Go through the material below and copy each line exactly.
● ● ● ● ●
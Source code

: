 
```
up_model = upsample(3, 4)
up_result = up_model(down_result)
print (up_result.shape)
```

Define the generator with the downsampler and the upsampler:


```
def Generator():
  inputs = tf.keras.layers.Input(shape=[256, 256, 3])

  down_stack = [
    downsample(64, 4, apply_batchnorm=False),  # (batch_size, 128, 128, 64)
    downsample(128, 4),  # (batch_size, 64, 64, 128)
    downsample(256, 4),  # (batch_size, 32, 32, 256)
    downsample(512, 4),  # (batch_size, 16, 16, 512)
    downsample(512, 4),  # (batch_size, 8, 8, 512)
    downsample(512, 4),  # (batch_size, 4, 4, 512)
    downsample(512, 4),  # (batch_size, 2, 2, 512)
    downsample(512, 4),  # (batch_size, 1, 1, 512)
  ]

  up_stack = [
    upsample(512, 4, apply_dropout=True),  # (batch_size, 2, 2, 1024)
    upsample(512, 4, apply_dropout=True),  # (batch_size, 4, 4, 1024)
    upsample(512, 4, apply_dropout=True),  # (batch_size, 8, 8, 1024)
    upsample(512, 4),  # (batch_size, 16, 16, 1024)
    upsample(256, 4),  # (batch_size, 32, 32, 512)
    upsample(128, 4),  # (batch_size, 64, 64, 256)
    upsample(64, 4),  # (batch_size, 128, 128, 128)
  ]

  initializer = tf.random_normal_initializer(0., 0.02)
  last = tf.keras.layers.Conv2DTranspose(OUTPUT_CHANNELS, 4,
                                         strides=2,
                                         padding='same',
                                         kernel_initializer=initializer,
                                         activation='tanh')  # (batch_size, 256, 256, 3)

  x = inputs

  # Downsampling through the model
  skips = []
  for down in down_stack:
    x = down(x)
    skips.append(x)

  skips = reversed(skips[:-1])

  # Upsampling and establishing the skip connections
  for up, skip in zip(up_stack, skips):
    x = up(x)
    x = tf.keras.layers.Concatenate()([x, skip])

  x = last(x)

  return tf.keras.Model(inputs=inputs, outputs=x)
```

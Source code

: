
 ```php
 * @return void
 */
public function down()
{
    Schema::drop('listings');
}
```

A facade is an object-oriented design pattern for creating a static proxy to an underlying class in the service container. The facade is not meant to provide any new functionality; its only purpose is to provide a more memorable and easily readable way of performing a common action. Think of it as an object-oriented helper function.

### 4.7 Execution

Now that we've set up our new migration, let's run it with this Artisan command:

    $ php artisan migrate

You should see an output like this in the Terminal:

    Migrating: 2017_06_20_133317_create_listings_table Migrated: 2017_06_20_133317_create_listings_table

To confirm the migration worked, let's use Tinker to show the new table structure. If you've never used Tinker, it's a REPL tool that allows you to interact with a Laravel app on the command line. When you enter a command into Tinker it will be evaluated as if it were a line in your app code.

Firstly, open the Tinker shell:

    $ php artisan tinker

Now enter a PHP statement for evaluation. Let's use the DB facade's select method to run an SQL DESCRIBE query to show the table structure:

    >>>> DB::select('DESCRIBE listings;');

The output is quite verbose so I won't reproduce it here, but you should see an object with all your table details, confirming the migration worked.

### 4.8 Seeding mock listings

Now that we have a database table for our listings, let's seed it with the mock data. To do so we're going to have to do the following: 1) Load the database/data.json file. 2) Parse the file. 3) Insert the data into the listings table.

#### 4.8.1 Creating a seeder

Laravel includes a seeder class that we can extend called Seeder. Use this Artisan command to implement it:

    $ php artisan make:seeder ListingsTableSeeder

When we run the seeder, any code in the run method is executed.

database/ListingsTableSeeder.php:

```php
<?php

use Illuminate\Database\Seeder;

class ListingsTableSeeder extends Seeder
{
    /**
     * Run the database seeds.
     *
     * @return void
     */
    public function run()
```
● ● ● ● ●
> **Response to the exercise**:
Source code

: 
```
up_model = upsample(3, 4)
up_result = up_model(down_result)
print (up_result.shape)
```

Define the generator with the downsampler and the upsampler:


```
def Generator():
  inputs = tf.keras.layers.Input(shape=[256, 256, 3])

  down_stack = [
    downsample(64, 4, apply_batchnorm=False),  # (batch_size, 128, 128, 64)
    downsample(128, 4),  # (batch_size, 64, 64, 128)
    downsample(256, 4),  # (batch_size, 32, 32, 256)
    downsample(512, 4),  # (batch_size, 16, 16, 512)
    downsample(512, 4),  # (batch_size, 8, 8, 512)
    downsample(512, 4),  # (batch_size, 4, 4, 512)
    downsample(512, 4),  # (batch_size, 2, 2, 512)
    downsample(512, 4),  # (batch_size, 1, 1, 512)
  ]

  up_stack = [
    upsample(512, 4, apply_dropout=True),  # (batch_size, 2, 2, 1024)
    upsample(512, 4, apply_dropout=True),  # (batch_size, 4, 4, 1024)
    upsample(512, 4, apply_dropout=True),  # (batch_size, 8, 8, 1024)
    upsample(512, 4),  # (batch_size, 16, 16, 1024)
    upsample(256, 4),  # (batch_size, 32, 32, 512)
    upsample(128, 4),  # (batch_size, 64, 64, 256)
    upsample(64, 4),  # (batch_size, 128, 128, 128)
  ]

  initializer = tf.random_normal_initializer(0., 0.02)
  last = tf.keras.layers.Conv2DTranspose(OUTPUT_CHANNELS, 4,
                                         strides=2,
                                         padding='same',
                                         kernel_initializer=initializer,
                                         activation='tanh')  # (batch_size, 256, 256, 3)

  x = inputs

  # Downsampling through the model
  skips = []
  for down in down_stack:
    x = down(x)
    skips.append(x)

  skips = reversed(skips[:-1])

  # Upsampling and establishing the skip connections
  for up, skip in zip(up_stack, skips):
    x = up(x)
    x = tf.keras.layers.Concatenate()([x, skip])

  x = last(x)

  return tf.keras.Model(inputs=inputs, outputs=x)
```

Source code

:
 ```php
 * @return void
 */
public function down()
{
    Schema::drop('listings');
}
```

A facade is an object-oriented design pattern for creating a static proxy to an underlying class in the service container. The facade is not meant to provide any new functionality; its only purpose is to provide a more memorable and easily readable way of performing a common action. Think of it as an object-oriented helper function.

### 4.7 Execution

Now that we've set up our new migration, let's run it with this Artisan command:

    $ php artisan migrate

You should see an output like this in the Terminal:

    Migrating: 2017_06_20_133317_create_listings_table Migrated: 2017_06_20_133317_create_listings_table

To confirm the migration worked, let's use Tinker to show the new table structure. If you've never used Tinker, it's a REPL tool that allows you to interact with a Laravel app on the command line. When you enter a command into Tinker it will be evaluated as if it were a line in your app code.

Firstly, open the Tinker shell:

    $ php artisan tinker

Now enter a PHP statement for evaluation. Let's use the DB facade's select method to run an SQL DESCRIBE query to show the table structure:

    >>>> DB::select('DESCRIBE listings;');

The output is quite verbose so I won't reproduce it here, but you should see an object with all your table details, confirming the migration worked.

### 4.8 Seeding mock listings

Now that we have a database table for our listings, let's seed it with the mock data. To do so we're going to have to do the following: 1) Load the database/data.json file. 2) Parse the file. 3) Insert the data into the listings table.

#### 4.8.1 Creating a seeder

Laravel includes a seeder class that we can extend called Seeder. Use this Artisan command to implement it:

    $ php artisan make:seeder ListingsTableSeeder

When we run the seeder, any code in the run method is executed.

database/ListingsTableSeeder.php:

```php
<?php

use Illuminate\Database\Seeder;

class ListingsTableSeeder extends Seeder
{
    /**
     * Run the database seeds.
     *
     * @return void
     */
    public function run()
```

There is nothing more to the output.